On March 28, 2005, HealthStream, Inc., a Tennessee corporation (the “Company”), entered into a Stock Purchase Agreement with Data Management & Research, Inc., a Tennessee corporation (“DMR”), and Mel B. Thompson (the “Seller”), the owner of 100% of the stock of DMR. On the same day and in accordance with the terms of the Stock Purchase Agreement, the Company acquired 100% of the stock of DMR from the Seller for $10.6 million resulting in DMR becoming a wholly-owned subsidiary of the Company (the “DMR Transaction”). The terms of the Stock Purchase Agreement are summarized below.

In the transaction, the Seller received cash and shares of common stock of the Company as provided in Item 2.01 below.

The Stock Purchase Agreement contains customary representations and warranties from the Company and the Seller, including representations and warranties about DMR’s business, assets, operations, and liabilities. The Stock Purchase Agreement also includes indemnifications by the Company and Seller for losses resulting from breaches or misrepresentations under the Stock Purchase Agreement.

In connection with the DMR Transaction, the Seller has entered into a consulting agreement with the Company and has agreed not to compete with the Company for a period of three (3) years.

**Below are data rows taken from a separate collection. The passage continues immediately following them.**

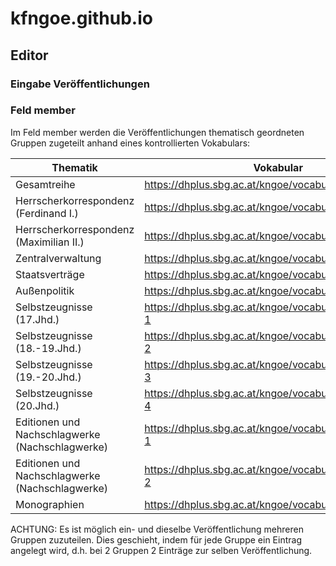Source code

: # kfngoe.github.io

## Editor

### Eingabe Veröffentlichungen

### Feld member

Im Feld member werden die Veröffentlichungen thematisch geordneten Gruppen zugeteilt anhand eines kontrollierten Vokabulars:

| Thematik                                        | Vokabular                                              |
|-------------------------------------------------|--------------------------------------------------------|
| Gesamtreihe                                     | https://dhplus.sbg.ac.at/kngoe/vocabulary#             |
| Herrscherkorrespondenz (Ferdinand I.)           | https://dhplus.sbg.ac.at/kngoe/vocabulary#HerrKorr-1   |
| Herrscherkorrespondenz (Maximilian II.)         | https://dhplus.sbg.ac.at/kngoe/vocabulary#HerrKorr-2   |
| Zentralverwaltung                               | https://dhplus.sbg.ac.at/kngoe/vocabulary#ZentrVerw    |
| Staatsverträge                                  | https://dhplus.sbg.ac.at/kngoe/vocabulary#OeStVertr    |
| Außenpolitik                                    | https://dhplus.sbg.ac.at/kngoe/vocabulary#AusPol       |
| Selbstzeugnisse (17.Jhd.)                       | https://dhplus.sbg.ac.at/kngoe/vocabulary#SelbstZeug-1 |
| Selbstzeugnisse (18.-19.Jhd.)                   | https://dhplus.sbg.ac.at/kngoe/vocabulary#SelbstZeug-2 |
| Selbstzeugnisse (19.-20.Jhd.)                   | https://dhplus.sbg.ac.at/kngoe/vocabulary#SelbstZeug-3 |
| Selbstzeugnisse (20.Jhd.)                       | https://dhplus.sbg.ac.at/kngoe/vocabulary#SelbstZeug-4 |
| Editionen und Nachschlagwerke (Nachschlagwerke) | https://dhplus.sbg.ac.at/kngoe/vocabulary#NwerkeEdit-1 |
| Editionen und Nachschlagwerke (Nachschlagwerke) | https://dhplus.sbg.ac.at/kngoe/vocabulary#NwerkeEdit-2 |
| Monographien                                    | https://dhplus.sbg.ac.at/kngoe/vocabulary#Mono         |

ACHTUNG: Es ist möglich ein- und dieselbe Veröffentlichung mehreren Gruppen zuzuteilen. Dies geschieht, indem für jede Gruppe ein Eintrag angelegt wird, d.h. bei 2 Gruppen 2 Einträge zur selben Veröffentlichung.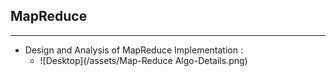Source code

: ## MapReduce
-------
* Design and Analysis of MapReduce Implementation :
  - ![Desktop](/assets/Map-Reduce Algo-Details.png)
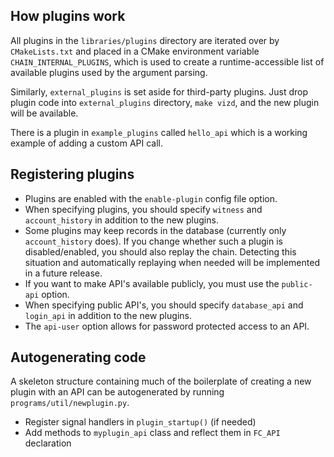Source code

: 
How plugins work
----------------

All plugins in the `libraries/plugins` directory are iterated over by `CMakeLists.txt` and placed in a CMake environment variable `CHAIN_INTERNAL_PLUGINS`, which is used to create a runtime-accessible list of available plugins used by the argument parsing.

Similarly, `external_plugins` is set aside for third-party plugins.  Just drop plugin code into `external_plugins` directory, `make vizd`, and the new plugin will be available.

There is a plugin in `example_plugins` called `hello_api` which is a working example of adding a custom API call.

Registering plugins
-------------------

- Plugins are enabled with the `enable-plugin` config file option.
- When specifying plugins, you should specify `witness` and `account_history` in addition to the new plugins.
- Some plugins may keep records in the database (currently only `account_history` does).  If you change whether such a plugin is disabled/enabled, you should also replay the chain.  Detecting this situation and automatically replaying when needed will be implemented in a future release.
- If you want to make API's available publicly, you must use the `public-api` option.
- When specifying public API's, you should specify `database_api` and `login_api` in addition to the new plugins.
- The `api-user` option allows for password protected access to an API.

Autogenerating code
-------------------

A skeleton structure containing much of the boilerplate of creating a new plugin with an API can be autogenerated by running `programs/util/newplugin.py`.

- Register signal handlers in `plugin_startup()` (if needed)
- Add methods to `myplugin_api` class and reflect them in `FC_API` declaration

In addition, certain employees of DMR have entered into employment agreements with DMR.

The descriptions contained herein of the Stock Purchase Agreement entered into in connection with the DMR Transaction are qualified in their entirety by reference to the Stock Purchase Agreement attached hereto as Exhibit 2.1. In addition, on March 29, 2005, the Company issued a press release announcing the completion of the DMR Transaction, the text of which is set forth in Exhibit 99.1 and incorporated herein by reference.

Item 2.01 Completion of Acquisition or Disposition of Assets.

Pursuant to the terms of the Stock Purchase Agreement discussed in Item 1.01 above, the Company acquired 100% of the stock of DMR in consideration for the following combination of cash and securities delivered to Seller or in escrow as follows:

•   $9.0 million of cash paid at closing to the Seller;

•   $100,000 payable in cash to be held in escrow for 120 days from March 28, 2005;

•   159,745 shares of the common stock of the Company, subject to a 12 month lock-up agreement, delivered at the closing to Seller; and

•   319,489 shares of the common stock of the Company to be held in escrow until the date that is 18 months after March 28, 2005.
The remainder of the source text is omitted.